What the exercise asks: The data below should be duplicated in full, unchanged.

Stored data entries:
================
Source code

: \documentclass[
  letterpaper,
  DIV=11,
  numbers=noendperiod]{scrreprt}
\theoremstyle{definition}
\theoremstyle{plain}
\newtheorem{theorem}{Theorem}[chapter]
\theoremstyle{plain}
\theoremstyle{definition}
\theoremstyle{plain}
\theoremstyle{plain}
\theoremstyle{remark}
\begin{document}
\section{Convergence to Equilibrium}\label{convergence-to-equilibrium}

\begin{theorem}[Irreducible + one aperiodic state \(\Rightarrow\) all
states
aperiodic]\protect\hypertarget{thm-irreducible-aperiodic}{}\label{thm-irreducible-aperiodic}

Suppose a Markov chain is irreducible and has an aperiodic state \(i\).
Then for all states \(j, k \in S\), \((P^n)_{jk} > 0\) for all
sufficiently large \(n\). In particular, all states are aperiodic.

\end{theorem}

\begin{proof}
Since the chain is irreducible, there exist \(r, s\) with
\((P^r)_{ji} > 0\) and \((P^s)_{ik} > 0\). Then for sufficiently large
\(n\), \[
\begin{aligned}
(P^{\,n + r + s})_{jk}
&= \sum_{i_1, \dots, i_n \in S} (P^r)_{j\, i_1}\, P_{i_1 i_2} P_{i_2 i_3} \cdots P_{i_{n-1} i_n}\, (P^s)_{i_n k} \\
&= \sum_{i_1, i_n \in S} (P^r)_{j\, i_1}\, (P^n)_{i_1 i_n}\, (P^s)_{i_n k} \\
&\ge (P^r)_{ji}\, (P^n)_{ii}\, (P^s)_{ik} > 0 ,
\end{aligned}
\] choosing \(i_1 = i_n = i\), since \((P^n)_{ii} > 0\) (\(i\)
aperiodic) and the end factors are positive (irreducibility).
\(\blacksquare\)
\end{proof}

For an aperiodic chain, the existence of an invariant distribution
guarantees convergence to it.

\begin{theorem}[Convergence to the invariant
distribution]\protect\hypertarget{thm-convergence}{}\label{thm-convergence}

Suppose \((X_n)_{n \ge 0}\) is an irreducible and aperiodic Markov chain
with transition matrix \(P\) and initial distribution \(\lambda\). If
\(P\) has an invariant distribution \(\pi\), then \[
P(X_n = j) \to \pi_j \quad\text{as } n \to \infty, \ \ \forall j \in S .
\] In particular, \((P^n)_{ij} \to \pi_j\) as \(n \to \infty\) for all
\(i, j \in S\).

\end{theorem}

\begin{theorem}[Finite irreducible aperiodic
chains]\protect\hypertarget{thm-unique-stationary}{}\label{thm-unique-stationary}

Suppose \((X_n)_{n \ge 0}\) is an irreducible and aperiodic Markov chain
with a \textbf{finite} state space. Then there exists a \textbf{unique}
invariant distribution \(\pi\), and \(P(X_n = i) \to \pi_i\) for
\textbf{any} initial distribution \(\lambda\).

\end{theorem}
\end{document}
================
Response to the exercise:
Source code

: \documentclass[
  letterpaper,
  DIV=11,
  numbers=noendperiod]{scrreprt}
\theoremstyle{definition}
\theoremstyle{plain}
\newtheorem{theorem}{Theorem}[chapter]
\theoremstyle{plain}
\theoremstyle{definition}
\theoremstyle{plain}
\theoremstyle{plain}
\theoremstyle{remark}
\begin{document}
\section{Convergence to Equilibrium}\label{convergence-to-equilibrium}

\begin{theorem}[Irreducible + one aperiodic state \(\Rightarrow\) all
states
aperiodic]\protect\hypertarget{thm-irreducible-aperiodic}{}\label{thm-irreducible-aperiodic}

Suppose a Markov chain is irreducible and has an aperiodic state \(i\).
Then for all states \(j, k \in S\), \((P^n)_{jk} > 0\) for all
sufficiently large \(n\). In particular, all states are aperiodic.

\end{theorem}

\begin{proof}
Since the chain is irreducible, there exist \(r, s\) with
\((P^r)_{ji} > 0\) and \((P^s)_{ik} > 0\). Then for sufficiently large
\(n\), \[
\begin{aligned}
(P^{\,n + r + s})_{jk}
&= \sum_{i_1, \dots, i_n \in S} (P^r)_{j\, i_1}\, P_{i_1 i_2} P_{i_2 i_3} \cdots P_{i_{n-1} i_n}\, (P^s)_{i_n k} \\
&= \sum_{i_1, i_n \in S} (P^r)_{j\, i_1}\, (P^n)_{i_1 i_n}\, (P^s)_{i_n k} \\
&\ge (P^r)_{ji}\, (P^n)_{ii}\, (P^s)_{ik} > 0 ,
\end{aligned}
\] choosing \(i_1 = i_n = i\), since \((P^n)_{ii} > 0\) (\(i\)
aperiodic) and the end factors are positive (irreducibility).
\(\blacksquare\)
\end{proof}

For an aperiodic chain, the existence of an invariant distribution
guarantees convergence to it.

\begin{theorem}[Convergence to the invariant
distribution]\protect\hypertarget{thm-convergence}{}\label{thm-convergence}

Suppose \((X_n)_{n \ge 0}\) is an irreducible and aperiodic Markov chain
with transition matrix \(P\) and initial distribution \(\lambda\). If
\(P\) has an invariant distribution \(\pi\), then \[
P(X_n = j) \to \pi_j \quad\text{as } n \to \infty, \ \ \forall j \in S .
\] In particular, \((P^n)_{ij} \to \pi_j\) as \(n \to \infty\) for all
\(i, j \in S\).

\end{theorem}

\begin{theorem}[Finite irreducible aperiodic
chains]\protect\hypertarget{thm-unique-stationary}{}\label{thm-unique-stationary}

Suppose \((X_n)_{n \ge 0}\) is an irreducible and aperiodic Markov chain
with a \textbf{finite} state space. Then there exists a \textbf{unique}
invariant distribution \(\pi\), and \(P(X_n = i) \to \pi_i\) for
\textbf{any} initial distribution \(\lambda\).

\end{theorem}
\end{document}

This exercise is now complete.